#### The task:
Please repeat the records below exactly, skipping any pictures.

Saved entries
--- START ---

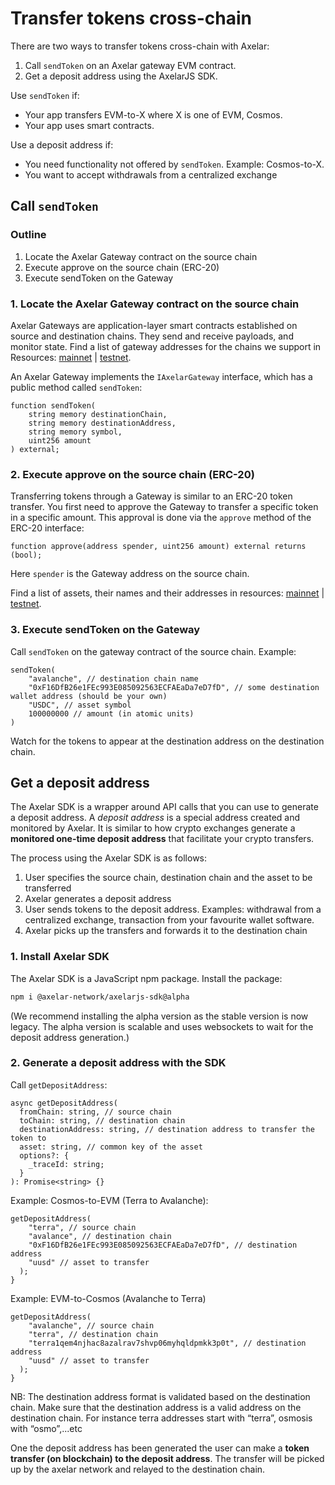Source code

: # Transfer tokens cross-chain

There are two ways to transfer tokens cross-chain with Axelar:

1. Call `sendToken` on an Axelar gateway EVM contract.
2. Get a deposit address using the AxelarJS SDK.

Use `sendToken` if:

- Your app transfers EVM-to-X where X is one of EVM, Cosmos.
- Your app uses smart contracts.

Use a deposit address if:

- You need functionality not offered by `sendToken`. Example: Cosmos-to-X.
- You want to accept withdrawals from a centralized exchange

## Call `sendToken`

### Outline

1. Locate the Axelar Gateway contract on the source chain
2. Execute approve on the source chain (ERC-20)
3. Execute sendToken on the Gateway

### 1. Locate the Axelar Gateway contract on the source chain

Axelar Gateways are application-layer smart contracts established on source and destination chains. They send and receive payloads, and monitor state. Find a list of gateway addresses for the chains we support in Resources: [mainnet](../resources/mainnetmd) | [testnet](../resources/testnet.md).

An Axelar Gateway implements the `IAxelarGateway` interface, which has a public method called `sendToken`:

```solidity
function sendToken(
    string memory destinationChain,
    string memory destinationAddress,
    string memory symbol,
    uint256 amount
) external;
```

### 2. Execute approve on the source chain (ERC-20)

Transferring tokens through a Gateway is similar to an ERC-20 token transfer. You first need to approve the Gateway to transfer a specific token in a specific amount. This approval is done via the `approve` method of the ERC-20 interface:

```solidity
function approve(address spender, uint256 amount) external returns (bool);
```

Here `spender` is the Gateway address on the source chain.

Find a list of assets, their names and their addresses in resources: [mainnet](../resources/mainnetmd) | [testnet](../resources/testnet.md).

### 3. Execute sendToken on the Gateway

Call `sendToken` on the gateway contract of the source chain. Example:

```solidity
sendToken(
	"avalanche", // destination chain name
	"0xF16DfB26e1FEc993E085092563ECFAEaDa7eD7fD", // some destination wallet address (should be your own)
	"USDC", // asset symbol
	100000000 // amount (in atomic units)
)
```

Watch for the tokens to appear at the destination address on the destination chain.

## Get a deposit address

The Axelar SDK is a wrapper around API calls that you can use to generate a deposit address. A _deposit address_ is a special address created and monitored by Axelar. It is similar to how crypto exchanges generate a **monitored one-time deposit address** that facilitate your crypto transfers.

The process using the Axelar SDK is as follows:

1. User specifies the source chain, destination chain and the asset to be transferred
2. Axelar generates a deposit address
3. User sends tokens to the deposit address. Examples: withdrawal from a centralized exchange, transaction from your favourite wallet software.
4. Axelar picks up the transfers and forwards it to the destination chain

### 1. Install Axelar SDK

The Axelar SDK is a JavaScript npm package. Install the package:

```bash
npm i @axelar-network/axelarjs-sdk@alpha
```

(We recommend installing the alpha version as the stable version is now legacy. The alpha version is scalable and uses websockets to wait for the deposit address generation.)

### 2. Generate a deposit address with the SDK

Call `getDepositAddress`:

```tsx
async getDepositAddress(
  fromChain: string, // source chain
  toChain: string, // destination chain
  destinationAddress: string, // destination address to transfer the token to
  asset: string, // common key of the asset
  options?: {
    _traceId: string;
  }
): Promise<string> {}
```

Example: Cosmos-to-EVM (Terra to Avalanche):

```tsx
getDepositAddress(
    "terra", // source chain
    "avalance", // destination chain
    "0xF16DfB26e1FEc993E085092563ECFAEaDa7eD7fD", // destination address
    "uusd" // asset to transfer
  );
}
```

Example: EVM-to-Cosmos (Avalanche to Terra)

```tsx
getDepositAddress(
    "avalanche", // source chain
    "terra", // destination chain
    "terra1qem4njhac8azalrav7shvp06myhqldpmkk3p0t", // destination address
    "uusd" // asset to transfer
  );
}
```

NB: The destination address format is validated based on the destination chain. Make sure that the destination address is a valid address on the destination chain. For instance terra addresses start with “terra”, osmosis with “osmo”,...etc

One the deposit address has been generated the user can make a **token transfer (on blockchain) to the deposit address**. The transfer will be picked up by the axelar network and relayed to the destination chain.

--- END ---

#### Your response:
Source code

: # Transfer tokens cross-chain

There are two ways to transfer tokens cross-chain with Axelar:

1. Call `sendToken` on an Axelar gateway EVM contract.
2. Get a deposit address using the AxelarJS SDK.

Use `sendToken` if:

- Your app transfers EVM-to-X where X is one of EVM, Cosmos.
- Your app uses smart contracts.

Use a deposit address if:

- You need functionality not offered by `sendToken`. Example: Cosmos-to-X.
- You want to accept withdrawals from a centralized exchange

## Call `sendToken`

### Outline

1. Locate the Axelar Gateway contract on the source chain
2. Execute approve on the source chain (ERC-20)
3. Execute sendToken on the Gateway

### 1. Locate the Axelar Gateway contract on the source chain

Axelar Gateways are application-layer smart contracts established on source and destination chains. They send and receive payloads, and monitor state. Find a list of gateway addresses for the chains we support in Resources: [mainnet](../resources/mainnetmd) | [testnet](../resources/testnet.md).

An Axelar Gateway implements the `IAxelarGateway` interface, which has a public method called `sendToken`:

```solidity
function sendToken(
    string memory destinationChain,
    string memory destinationAddress,
    string memory symbol,
    uint256 amount
) external;
```

### 2. Execute approve on the source chain (ERC-20)

Transferring tokens through a Gateway is similar to an ERC-20 token transfer. You first need to approve the Gateway to transfer a specific token in a specific amount. This approval is done via the `approve` method of the ERC-20 interface:

```solidity
function approve(address spender, uint256 amount) external returns (bool);
```

Here `spender` is the Gateway address on the source chain.

Find a list of assets, their names and their addresses in resources: [mainnet](../resources/mainnetmd) | [testnet](../resources/testnet.md).

### 3. Execute sendToken on the Gateway

Call `sendToken` on the gateway contract of the source chain. Example:

```solidity
sendToken(
	"avalanche", // destination chain name
	"0xF16DfB26e1FEc993E085092563ECFAEaDa7eD7fD", // some destination wallet address (should be your own)
	"USDC", // asset symbol
	100000000 // amount (in atomic units)
)
```

Watch for the tokens to appear at the destination address on the destination chain.

## Get a deposit address

The Axelar SDK is a wrapper around API calls that you can use to generate a deposit address. A _deposit address_ is a special address created and monitored by Axelar. It is similar to how crypto exchanges generate a **monitored one-time deposit address** that facilitate your crypto transfers.

The process using the Axelar SDK is as follows:

1. User specifies the source chain, destination chain and the asset to be transferred
2. Axelar generates a deposit address
3. User sends tokens to the deposit address. Examples: withdrawal from a centralized exchange, transaction from your favourite wallet software.
4. Axelar picks up the transfers and forwards it to the destination chain

### 1. Install Axelar SDK

The Axelar SDK is a JavaScript npm package. Install the package:

```bash
npm i @axelar-network/axelarjs-sdk@alpha
```

(We recommend installing the alpha version as the stable version is now legacy. The alpha version is scalable and uses websockets to wait for the deposit address generation.)

### 2. Generate a deposit address with the SDK

Call `getDepositAddress`:

```tsx
async getDepositAddress(
  fromChain: string, // source chain
  toChain: string, // destination chain
  destinationAddress: string, // destination address to transfer the token to
  asset: string, // common key of the asset
  options?: {
    _traceId: string;
  }
): Promise<string> {}
```

Example: Cosmos-to-EVM (Terra to Avalanche):

```tsx
getDepositAddress(
    "terra", // source chain
    "avalance", // destination chain
    "0xF16DfB26e1FEc993E085092563ECFAEaDa7eD7fD", // destination address
    "uusd" // asset to transfer
  );
}
```

Example: EVM-to-Cosmos (Avalanche to Terra)

```tsx
getDepositAddress(
    "avalanche", // source chain
    "terra", // destination chain
    "terra1qem4njhac8azalrav7shvp06myhqldpmkk3p0t", // destination address
    "uusd" // asset to transfer
  );
}
```

NB: The destination address format is validated based on the destination chain. Make sure that the destination address is a valid address on the destination chain. For instance terra addresses start with “terra”, osmosis with “osmo”,...etc

One the deposit address has been generated the user can make a **token transfer (on blockchain) to the deposit address**. The transfer will be picked up by the axelar network and relayed to the destination chain.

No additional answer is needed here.